Yes this is very common to have a dynamic loop bandwidth such that during acquisition the loop bandwidth is wider, and then once acquired to tighten it up for better noise performance. 

A typical loop will have an error signal determined which is presented to the input of the loop filter. The filtered version of this error signal can be thresholded and used as a lock determination metric. The loop must also be designed such that the loop bandwidth can be transitioned from wide to narrow without disrupting the lock state. 

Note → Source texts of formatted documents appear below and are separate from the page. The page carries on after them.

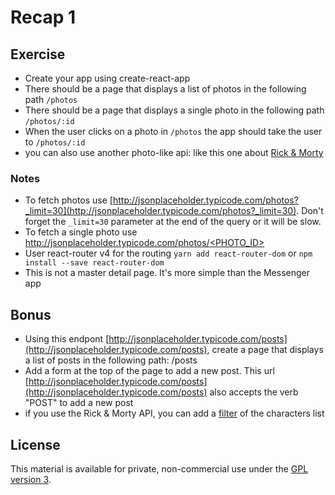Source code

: # Recap 1

## Exercise

- Create your app using create-react-app
- There should be a page that displays a list of photos in the following path `/photos`
- There should be a page that displays a single photo in the following path `/photos/:id`
- When the user clicks on a photo in `/photos` the app should take the user to `/photos/:id`
- you can also use another photo-like api: like this one about [Rick & Morty](https://rickandmortyapi.com/)

### Notes

- To fetch photos use [http://jsonplaceholder.typicode.com/photos?_limit=30](http://jsonplaceholder.typicode.com/photos?_limit=30). Don't forget the `_limit=30` parameter at the end of the query or it will be slow.
- To fetch a single photo use [http://jsonplaceholder.typicode.com/photos/<PHOTO_ID>](http://jsonplaceholder.typicode.com/photos/3)
- User react-router v4 for the routing ```yarn add react-router-dom``` or ```npm install --save react-router-dom```
- This is not a master detail page. It's more simple than the Messenger app

## Bonus

- Using this endpont [http://jsonplaceholder.typicode.com/posts](http://jsonplaceholder.typicode.com/posts), create a page that displays a list of posts in the following path: /posts
- Add a form at the top of the page to add a new post. This url [http://jsonplaceholder.typicode.com/posts](http://jsonplaceholder.typicode.com/posts) also accepts the verb "POST" to add a new post
- if you use the Rick & Morty API, you can add a [filter](https://rickandmortyapi.com/documentation/#filter-characters) of the characters list

## License

This material is available for private, non-commercial use under the [GPL version 3](http://www.gnu.org/licenses/gpl-3.0-standalone.html).

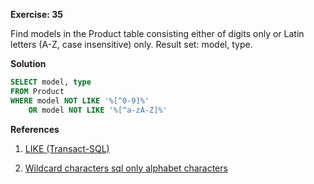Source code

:**Exercise: 35**

Find models in the Product table consisting either of digits only or Latin letters (A-Z, case insensitive) only.
Result set: model, type.

**Solution**

```sql
SELECT model, type
FROM Product
WHERE model NOT LIKE '%[^0-9]%'
	OR model NOT LIKE '%[^a-zA-Z]%'

```
**References**

1. [LIKE (Transact-SQL)](https://docs.microsoft.com/en-us/sql/t-sql/language-elements/like-transact-sql?view=sql-server-ver15)

2. [Wildcard characters sql only alphabet characters](https://stackoverflow.com/questions/4913964/wildcard-characters-sql-only-alphabet-characters)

Note that even after acquisition you would like the loop bandwidth to be as wide as possible depending on the dynamics of the link (you mention Doppler, of interest after acquisition would be the maximum possible rate of change of the Doppler offset), but you don't want it so wide that it starts to track out the phase variation inherent in the modulation itself. The phase noise of your local oscillator (LO) plays a big part too in optimizing this loop bandwidth for carrier tracking; if you make the loop bandwidth too tight then your LO and similar jitter sources (ADC clock) start contribution to your noise in detrimental ways.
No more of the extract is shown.